## Problem to work on
Produce a verbatim copy of the following records, leaving out all pictures.
◆ ◆ ◆ ◆ ◆ ◆ ◆
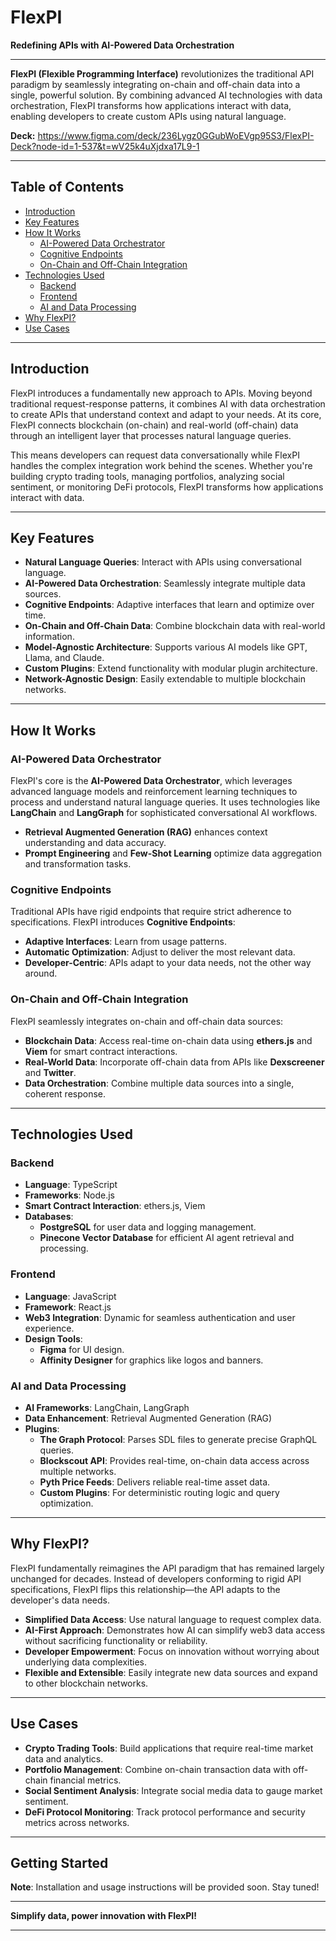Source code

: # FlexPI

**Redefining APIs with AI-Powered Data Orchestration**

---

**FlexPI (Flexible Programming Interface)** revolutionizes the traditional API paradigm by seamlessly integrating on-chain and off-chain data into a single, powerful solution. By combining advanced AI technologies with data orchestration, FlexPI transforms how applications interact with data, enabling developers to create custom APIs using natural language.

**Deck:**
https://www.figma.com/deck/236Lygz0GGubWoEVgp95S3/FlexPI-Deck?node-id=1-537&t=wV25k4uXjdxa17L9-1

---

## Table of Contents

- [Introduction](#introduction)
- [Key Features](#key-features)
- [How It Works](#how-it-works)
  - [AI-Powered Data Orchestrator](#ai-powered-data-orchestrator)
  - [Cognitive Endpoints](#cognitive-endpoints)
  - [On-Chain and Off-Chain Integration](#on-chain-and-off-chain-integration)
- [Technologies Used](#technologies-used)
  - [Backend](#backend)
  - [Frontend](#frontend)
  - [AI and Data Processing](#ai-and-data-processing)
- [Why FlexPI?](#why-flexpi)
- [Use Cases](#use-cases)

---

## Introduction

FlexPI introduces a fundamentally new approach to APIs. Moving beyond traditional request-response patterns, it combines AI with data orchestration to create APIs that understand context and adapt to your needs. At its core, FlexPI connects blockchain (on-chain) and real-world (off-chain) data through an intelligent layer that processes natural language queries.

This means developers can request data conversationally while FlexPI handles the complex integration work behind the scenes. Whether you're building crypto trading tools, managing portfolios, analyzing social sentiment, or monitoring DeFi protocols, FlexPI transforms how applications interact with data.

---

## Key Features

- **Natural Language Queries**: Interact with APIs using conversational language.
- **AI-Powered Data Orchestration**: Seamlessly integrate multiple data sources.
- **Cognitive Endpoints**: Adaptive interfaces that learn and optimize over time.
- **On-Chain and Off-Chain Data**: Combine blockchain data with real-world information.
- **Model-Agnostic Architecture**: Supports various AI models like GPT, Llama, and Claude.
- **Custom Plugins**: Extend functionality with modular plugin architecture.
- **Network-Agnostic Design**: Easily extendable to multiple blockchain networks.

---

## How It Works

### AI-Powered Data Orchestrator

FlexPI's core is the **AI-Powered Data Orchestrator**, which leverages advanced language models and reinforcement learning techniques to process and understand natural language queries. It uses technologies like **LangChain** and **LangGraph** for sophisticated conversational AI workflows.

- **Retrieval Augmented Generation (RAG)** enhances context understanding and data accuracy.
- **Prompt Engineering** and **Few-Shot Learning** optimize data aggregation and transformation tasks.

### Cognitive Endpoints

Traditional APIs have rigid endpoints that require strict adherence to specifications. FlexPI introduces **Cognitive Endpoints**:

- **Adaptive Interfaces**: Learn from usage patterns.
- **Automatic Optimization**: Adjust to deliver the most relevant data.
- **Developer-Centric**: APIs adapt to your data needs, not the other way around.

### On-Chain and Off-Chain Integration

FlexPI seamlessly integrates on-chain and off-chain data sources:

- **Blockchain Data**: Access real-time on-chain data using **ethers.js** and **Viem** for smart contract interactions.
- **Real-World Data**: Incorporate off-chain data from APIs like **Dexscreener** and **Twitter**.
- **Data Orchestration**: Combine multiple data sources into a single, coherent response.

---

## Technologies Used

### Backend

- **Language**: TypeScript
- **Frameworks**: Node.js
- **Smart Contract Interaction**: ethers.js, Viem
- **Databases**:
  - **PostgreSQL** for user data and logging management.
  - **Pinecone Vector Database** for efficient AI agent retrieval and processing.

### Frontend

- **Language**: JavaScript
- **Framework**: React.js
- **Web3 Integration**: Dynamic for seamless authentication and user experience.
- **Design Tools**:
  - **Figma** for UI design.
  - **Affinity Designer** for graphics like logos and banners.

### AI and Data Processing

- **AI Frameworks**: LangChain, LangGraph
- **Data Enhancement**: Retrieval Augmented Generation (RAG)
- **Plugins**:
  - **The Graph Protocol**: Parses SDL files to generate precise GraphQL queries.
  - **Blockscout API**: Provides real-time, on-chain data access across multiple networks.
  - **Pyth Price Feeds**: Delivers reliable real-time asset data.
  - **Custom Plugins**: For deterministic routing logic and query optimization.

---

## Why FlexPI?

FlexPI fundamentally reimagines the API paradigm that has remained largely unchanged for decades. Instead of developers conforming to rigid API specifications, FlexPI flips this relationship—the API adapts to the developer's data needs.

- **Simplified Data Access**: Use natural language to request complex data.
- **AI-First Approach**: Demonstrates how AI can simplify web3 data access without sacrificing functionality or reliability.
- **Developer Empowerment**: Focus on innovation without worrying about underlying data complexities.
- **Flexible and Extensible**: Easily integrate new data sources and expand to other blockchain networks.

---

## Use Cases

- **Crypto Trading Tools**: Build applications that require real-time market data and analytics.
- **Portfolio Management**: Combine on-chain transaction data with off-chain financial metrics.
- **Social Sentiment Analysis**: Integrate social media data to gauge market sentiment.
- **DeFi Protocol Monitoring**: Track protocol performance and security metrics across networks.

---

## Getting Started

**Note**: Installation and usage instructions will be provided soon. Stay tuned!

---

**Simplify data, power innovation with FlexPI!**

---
◆ ◆ ◆ ◆ ◆ ◆ ◆
## Answer to this problem
Source code

: # FlexPI

**Redefining APIs with AI-Powered Data Orchestration**

---

**FlexPI (Flexible Programming Interface)** revolutionizes the traditional API paradigm by seamlessly integrating on-chain and off-chain data into a single, powerful solution. By combining advanced AI technologies with data orchestration, FlexPI transforms how applications interact with data, enabling developers to create custom APIs using natural language.

**Deck:**
https://www.figma.com/deck/236Lygz0GGubWoEVgp95S3/FlexPI-Deck?node-id=1-537&t=wV25k4uXjdxa17L9-1

---

## Table of Contents

- [Introduction](#introduction)
- [Key Features](#key-features)
- [How It Works](#how-it-works)
  - [AI-Powered Data Orchestrator](#ai-powered-data-orchestrator)
  - [Cognitive Endpoints](#cognitive-endpoints)
  - [On-Chain and Off-Chain Integration](#on-chain-and-off-chain-integration)
- [Technologies Used](#technologies-used)
  - [Backend](#backend)
  - [Frontend](#frontend)
  - [AI and Data Processing](#ai-and-data-processing)
- [Why FlexPI?](#why-flexpi)
- [Use Cases](#use-cases)

---

## Introduction

FlexPI introduces a fundamentally new approach to APIs. Moving beyond traditional request-response patterns, it combines AI with data orchestration to create APIs that understand context and adapt to your needs. At its core, FlexPI connects blockchain (on-chain) and real-world (off-chain) data through an intelligent layer that processes natural language queries.

This means developers can request data conversationally while FlexPI handles the complex integration work behind the scenes. Whether you're building crypto trading tools, managing portfolios, analyzing social sentiment, or monitoring DeFi protocols, FlexPI transforms how applications interact with data.

---

## Key Features

- **Natural Language Queries**: Interact with APIs using conversational language.
- **AI-Powered Data Orchestration**: Seamlessly integrate multiple data sources.
- **Cognitive Endpoints**: Adaptive interfaces that learn and optimize over time.
- **On-Chain and Off-Chain Data**: Combine blockchain data with real-world information.
- **Model-Agnostic Architecture**: Supports various AI models like GPT, Llama, and Claude.
- **Custom Plugins**: Extend functionality with modular plugin architecture.
- **Network-Agnostic Design**: Easily extendable to multiple blockchain networks.

---

## How It Works

### AI-Powered Data Orchestrator

FlexPI's core is the **AI-Powered Data Orchestrator**, which leverages advanced language models and reinforcement learning techniques to process and understand natural language queries. It uses technologies like **LangChain** and **LangGraph** for sophisticated conversational AI workflows.

- **Retrieval Augmented Generation (RAG)** enhances context understanding and data accuracy.
- **Prompt Engineering** and **Few-Shot Learning** optimize data aggregation and transformation tasks.

### Cognitive Endpoints

Traditional APIs have rigid endpoints that require strict adherence to specifications. FlexPI introduces **Cognitive Endpoints**:

- **Adaptive Interfaces**: Learn from usage patterns.
- **Automatic Optimization**: Adjust to deliver the most relevant data.
- **Developer-Centric**: APIs adapt to your data needs, not the other way around.

### On-Chain and Off-Chain Integration

FlexPI seamlessly integrates on-chain and off-chain data sources:

- **Blockchain Data**: Access real-time on-chain data using **ethers.js** and **Viem** for smart contract interactions.
- **Real-World Data**: Incorporate off-chain data from APIs like **Dexscreener** and **Twitter**.
- **Data Orchestration**: Combine multiple data sources into a single, coherent response.

---

## Technologies Used

### Backend

- **Language**: TypeScript
- **Frameworks**: Node.js
- **Smart Contract Interaction**: ethers.js, Viem
- **Databases**:
  - **PostgreSQL** for user data and logging management.
  - **Pinecone Vector Database** for efficient AI agent retrieval and processing.

### Frontend

- **Language**: JavaScript
- **Framework**: React.js
- **Web3 Integration**: Dynamic for seamless authentication and user experience.
- **Design Tools**:
  - **Figma** for UI design.
  - **Affinity Designer** for graphics like logos and banners.

### AI and Data Processing

- **AI Frameworks**: LangChain, LangGraph
- **Data Enhancement**: Retrieval Augmented Generation (RAG)
- **Plugins**:
  - **The Graph Protocol**: Parses SDL files to generate precise GraphQL queries.
  - **Blockscout API**: Provides real-time, on-chain data access across multiple networks.
  - **Pyth Price Feeds**: Delivers reliable real-time asset data.
  - **Custom Plugins**: For deterministic routing logic and query optimization.

---

## Why FlexPI?

FlexPI fundamentally reimagines the API paradigm that has remained largely unchanged for decades. Instead of developers conforming to rigid API specifications, FlexPI flips this relationship—the API adapts to the developer's data needs.

- **Simplified Data Access**: Use natural language to request complex data.
- **AI-First Approach**: Demonstrates how AI can simplify web3 data access without sacrificing functionality or reliability.
- **Developer Empowerment**: Focus on innovation without worrying about underlying data complexities.
- **Flexible and Extensible**: Easily integrate new data sources and expand to other blockchain networks.

---

## Use Cases

- **Crypto Trading Tools**: Build applications that require real-time market data and analytics.
- **Portfolio Management**: Combine on-chain transaction data with off-chain financial metrics.
- **Social Sentiment Analysis**: Integrate social media data to gauge market sentiment.
- **DeFi Protocol Monitoring**: Track protocol performance and security metrics across networks.

---

## Getting Started

**Note**: Installation and usage instructions will be provided soon. Stay tuned!

---

**Simplify data, power innovation with FlexPI!**

---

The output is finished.